Have there ever been cases of countries tactically relocating large amounts of their resources and population to new land, knowing that it will all be soon taken over by the enemy? If so, what countries did this and how?

by Freddi0

Title pretty much says it all. Its a very specific question, but im just curious if this has ever happaned

Iphikrates

Uh... yes, evacuation is a thing. I imagine you will have heard of plenty of examples in the news, like whenever there is a natural disaster or there is a risk of regions becoming front lines in war.

The concept of evacuation from the countryside to a fortified place is probably as old as human settlement, but that's not really "new" land, so perhaps not what you're looking for. There are also plenty of examples of evacuation or relocation of communities threatened by enemy invasion. Generally speaking, since most human beings are not terribly effective fighters (due to age or illness or malnourishment or disability or simple lack of preparation), it has been a fairly common approach to get the hell out of wherever the enemy is headed, either collectively or while leaving behind the most physically fit to confront the threat.

From Greek history, there is the famous example of the Athenians, who evacuated their homeland in the face of the advancing Persians in 480 BC, leaving their emptied city to be razed to the ground. The Athenian population found temporary refuge on the island of Salamis and at the friendly town of Troizen in the Peloponnese. When it seemed like the Spartans were not committed to helping them get their homeland back, the male Athenian citizens threatened to simply put their families on board their warships and sail for Italy to start a new city.

The Athenians were not the only ones to respond to Persian expansion in this way. A few generations earlier, some of the Phokaians decided to leave Asia Minor and resettle on Corsica rather than face subjection. After the defeat of Xerxes, the Spartans realised that they would be unable to protect the newly liberated Ionian Greeks of Asia Minor against Persian retaliation, so they suggested that the entire Greek population of the area - the citizens of dozens of city-states - simply upped sticks and moved somewhere else, where they would be out of the Persians' reach.

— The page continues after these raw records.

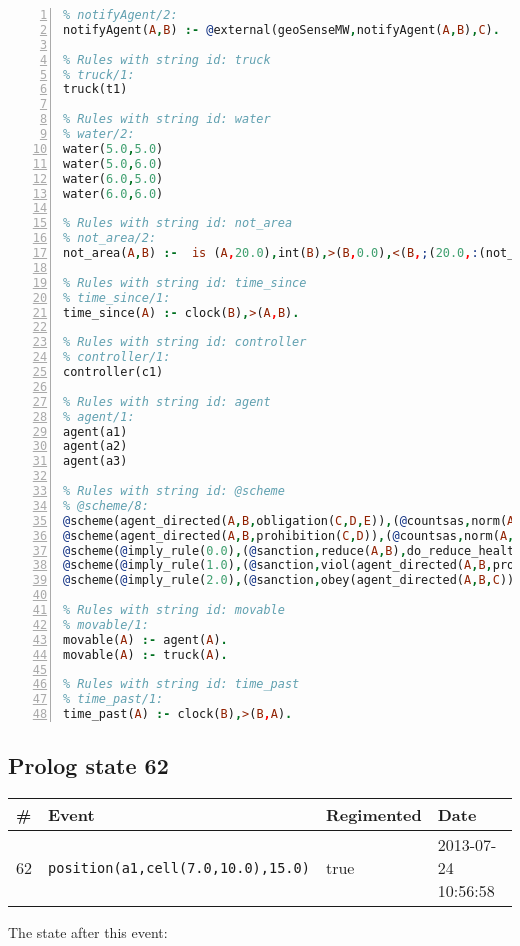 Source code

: \documentclass[11pt]{article}\usepackage[utf8]{inputenc}\usepackage{geometry}
\begin{document}
\begin{lstlisting}[language=Prolog, numbers=left]
% Rules with string id: notifyAgent
% notifyAgent/2:
notifyAgent(A,B) :- @external(geoSenseMW,notifyAgent(A,B),C).

% Rules with string id: truck
% truck/1:
truck(t1)

% Rules with string id: water
% water/2:
water(5.0,5.0)
water(5.0,6.0)
water(6.0,5.0)
water(6.0,6.0)

% Rules with string id: not_area
% not_area/2:
not_area(A,B) :-  is (A,20.0),int(B),>(B,0.0),<(B,;(20.0,:(not_area(A,B), is (-(B),20.0)))),int(A),>(A,0.0),<(A,;(20.0,:(area(A,B),-(int(A))))),int(B),>(A,0.0),>(B,0.0),<(A,21.0),<(B,21.0).

% Rules with string id: time_since
% time_since/1:
time_since(A) :- clock(B),>(A,B).

% Rules with string id: controller
% controller/1:
controller(c1)

% Rules with string id: agent
% agent/1:
agent(a1)
agent(a2)
agent(a3)

% Rules with string id: @scheme
% @scheme/8:
@scheme(agent_directed(A,B,obligation(C,D,E)),(@countsas,norm(A,B,F,obligation(C,D,E)),F),false,(listTrue(C)),(time_past(D)),false,[plus(viol(agent_directed(A,B,obligation(C,D,E))))|[]],[plus(obey(agent_directed(A,B,obligation(C,D,E))))|[]])
@scheme(agent_directed(A,B,prohibition(C,D)),(@countsas,norm(A,B,E,prohibition(C,D)),E),(listTrue(C)),false,(false),false,[plus(viol(agent_directed(A,B,prohibition(C,D))))|[]],[plus(obey(agent_directed(A,B,prohibition(C,D))))|[]])
@scheme(@imply_rule(0.0),(@sanction,reduce(A,B),do_reduce_health(A,B),notifyAgent(A,changed(status))),true,false,false,false,[min(reduce(A,B))|[]],[])
@scheme(@imply_rule(1.0),(@sanction,viol(agent_directed(A,B,prohibition(C,D))),do_sanction(D)),true,false,false,false,[min(viol(agent_directed(A,B,prohibition(C,D))))|[]],[])
@scheme(@imply_rule(2.0),(@sanction,obey(agent_directed(A,B,C))),true,false,false,false,[min(obey(agent_directed(A,B,C)))|[]],[])

% Rules with string id: movable
% movable/1:
movable(A) :- agent(A).
movable(A) :- truck(A).

% Rules with string id: time_past
% time_past/1:
time_past(A) :- clock(B),>(B,A).

\end{lstlisting}
\clearpage 
\subsection{Prolog state 62}
\begin{table}[ht]
\centering 
\begin{tabular}{l l l l} 
\textbf{\#} & \textbf{Event} & \textbf{Regimented} & \textbf{Date} \\ [0.5ex] 
\hline
62&\texttt{position(a1,cell(7.0,10.0),15.0)}&true&2013-07-24 10:56:58\\ [1ex] \hline\end{tabular}
\end{table}
The state after this event:
\end{document}
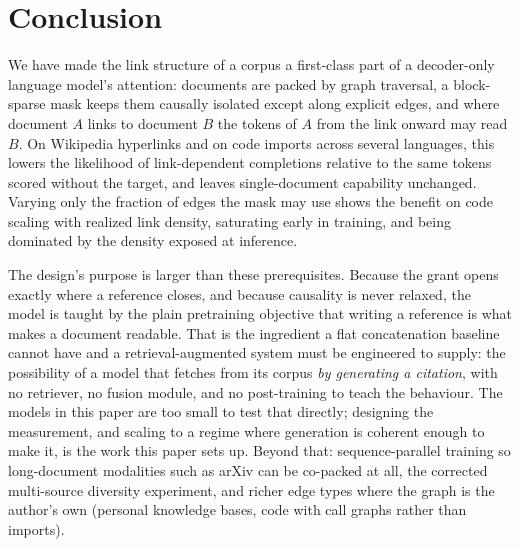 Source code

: \section{Conclusion}
\label{sec:conclusion}

We have made the link structure of a corpus a first-class part of a decoder-only
language model's attention: documents are packed by graph traversal, a block-sparse
mask keeps them causally isolated except along explicit edges, and where document $A$
links to document $B$ the tokens of $A$ from the link onward may read $B$. On
Wikipedia hyperlinks and on code imports across several languages, this lowers the
likelihood of link-dependent completions relative to the same tokens scored without
the target, and leaves single-document capability unchanged. Varying only the fraction
of edges the mask may use shows the benefit on code scaling with realized link
density, saturating early in training, and being dominated by the density exposed at
inference.

The design's purpose is larger than these prerequisites. Because the grant opens
exactly where a reference closes, and because causality is never relaxed, the model is
taught by the plain pretraining objective that writing a reference is what makes a
document readable. That is the ingredient a flat concatenation baseline cannot have
and a retrieval-augmented system must be engineered to supply: the possibility of a
model that fetches from its corpus \emph{by generating a citation}, with no retriever,
no fusion module, and no post-training to teach the behaviour. The models in this
paper are too small to test that directly; designing the measurement, and scaling to
a regime where generation is coherent enough to make it, is the work this paper sets
up. Beyond that: sequence-parallel training so long-document modalities such as arXiv
can be co-packed at all, the corrected multi-source diversity experiment, and richer
edge types where the graph is the author's own (personal knowledge bases, code with
call graphs rather than imports).
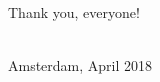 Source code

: 
\acknowledgments

Thank you, everyone! %

\begin{flushright}
\myshortauthor \\
Amsterdam, April 2018 %
\end{flushright}
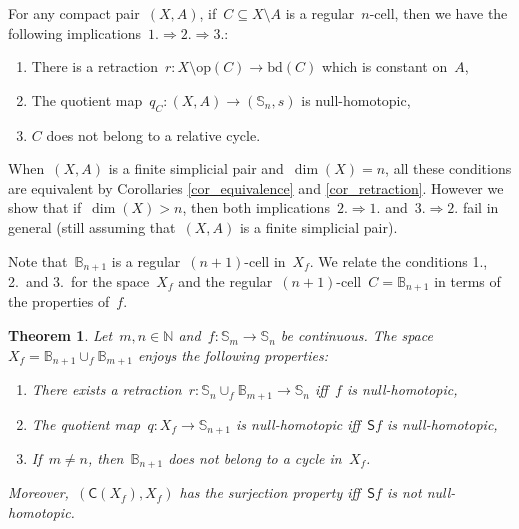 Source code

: \documentclass[english,11pt]{article}
\theoremstyle{plain}
\newtheorem{theorem}{Theorem}[section]
\theoremstyle{remark}
\theoremstyle{definition}
\newcommand{\bd}[1]{\mathrm{bd}(#1)}
\newcommand{\op}[1]{\mathrm{op}(#1)}
\newcommand{\Sp}{\mathbb{S}}
\newcommand{\BB}{\mathbb{B}}
\newcommand{\N}{\mathbb{N}}
\newcommand{\C}[1]{\mathsf{C}(#1)}%
\newcommand{\sus}{\mathsf{S}}
\begin{document}
For any compact pair~$(X,A)$, if~$C\subseteq X\setminus A$ is a regular~$n$-cell, then we have the following implications~$1.\Rightarrow 2. \Rightarrow 3.$:
\begin{enumerate}
\item There is a retraction~$r:X\setminus \op{C}\to\bd{C}$ which is constant on~$A$,
\item The quotient map~$q_C:(X,A)\to (\Sp_n,s)$ is null-homotopic,
\item $C$ does not belong to a relative cycle.
\end{enumerate}

When~$(X,A)$ is a finite simplicial pair and~$\dim(X)=n$, all these conditions are equivalent by Corollaries \ref{cor_equivalence} and \ref{cor_retraction}. However we show that if~$\dim(X)>n$, then both implications~$2.\Rightarrow 1.$ and~$3.\Rightarrow 2.$ fail in general (still assuming that~$(X,A)$ is a finite simplicial pair).



Note that~$\BB_{n+1}$ is a regular~$(n+1)$-cell in~$X_f$.  We relate the conditions 1., 2.~and 3.~for the space~$X_f$ and the regular~$(n+1)$-cell~$C=\BB_{n+1}$ in terms of the properties of~$f$.

\begin{theorem}\label{thm_Xf}
Let~$m, n\in\N$ and~$f:\Sp_m\to\Sp_n$ be continuous. The space~$X_f=\BB_{n+1}\cup_f\BB_{m+1}$ enjoys the following properties:
\begin{enumerate}[label=(\alph*)]
\item There exists a retraction~$r:\Sp_n\cup_f\BB_{m+1}\to \Sp_n$ iff~$f$ is null-homotopic,
\item The quotient map~$q:X_f\to \Sp_{n+1}$ is null-homotopic iff~$\sus f$ is null-homotopic,
\item If~$m\neq n$, then~$\BB_{n+1}$ does not belong to a cycle in~$X_f$.%
\end{enumerate}

Moreover,~$(\C{X_f},X_f)$ has the surjection property iff~$\sus f$ is not null-homotopic.
\end{theorem}
\end{document}
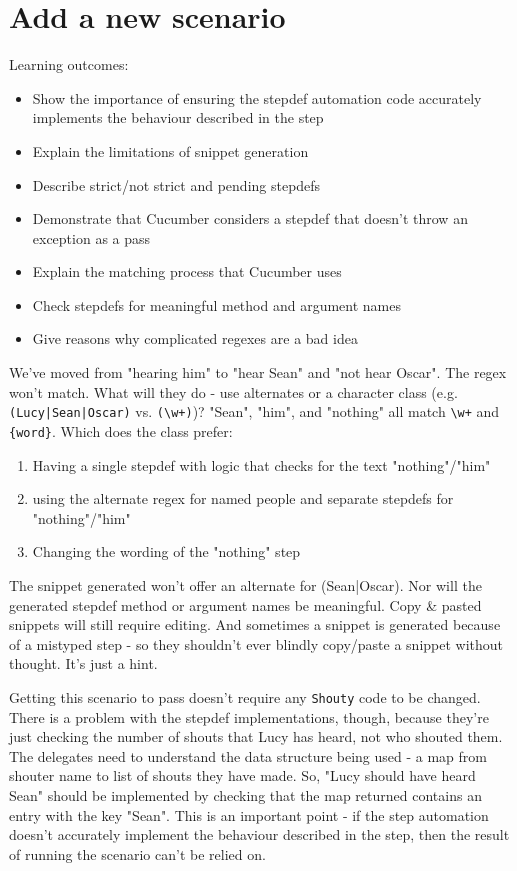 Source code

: \chapter*{Add a new scenario}

\ifnotes

    Learning outcomes:
    
    \begin{itemize}
        \item Show the importance of ensuring the stepdef automation code accurately implements the behaviour described in the step
        \item Explain the limitations of snippet generation
        \item Describe strict/not strict and pending stepdefs
        \item Demonstrate that Cucumber considers a stepdef that doesn't throw an exception as a pass
        \item Explain the matching process that Cucumber uses
        \item Check stepdefs for meaningful method and argument names
        \item Give reasons why complicated regexes are a bad idea
    \end{itemize}

    We've moved from "hearing him" to "hear Sean" and "not hear Oscar". The regex won't match. What will they do - use alternates or a character class (e.g. \texttt{(Lucy|Sean|Oscar)} vs. \texttt{(\textbackslash w+)})? "Sean", "him", and "nothing" all match \texttt{\textbackslash w+} and \texttt{\{word\}}. Which does the class prefer:
    \begin{enumerate}
        \item Having a single stepdef with logic that checks for the text "nothing"/"him"
        \item using the alternate regex for named people and separate stepdefs for "nothing"/"him"
        \item Changing the wording of the "nothing" step
    \end{enumerate}

    The snippet generated won't offer an alternate for (Sean|Oscar). Nor will the generated stepdef method or argument names be meaningful. Copy \& pasted snippets will still require editing. And sometimes a snippet is generated because of a mistyped step - so they shouldn't ever blindly copy/paste a snippet without thought. It's just a hint.
    
    Getting this scenario to pass doesn't require any \texttt{Shouty} code to be changed. There is a problem with the stepdef implementations, though, because they're just checking the number of shouts that Lucy has heard, not who shouted them. The delegates need to understand the data structure being used - a map from shouter name to list of shouts they have made. So, "Lucy should have heard Sean" should be implemented by checking that the map returned contains an entry with the key "Sean". This is an important point - if the step automation doesn't accurately implement the behaviour described in the step, then the result of running the scenario can't be relied on.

As I said, this kind of thing is generally pretty common in history. The Greeks liked to argue that it is a community of citizens, not land or physical space, that makes a state; with the exception of the Athenians, nearly every Greek city-state's foundation story involved ancestors migrating from elsewhere. But it's not just common among the Greeks. The so-called "barbarian invasions" of the late Roman Empire should be understood similarly: entire Germanic and Gothic peoples moved west because other groups were pressing upon them from the east, making it impossible for them to stay where they were. Mass migration is subject to push factors as well as pull factors, and one of the strongest push factors are encroachment, invasion and war.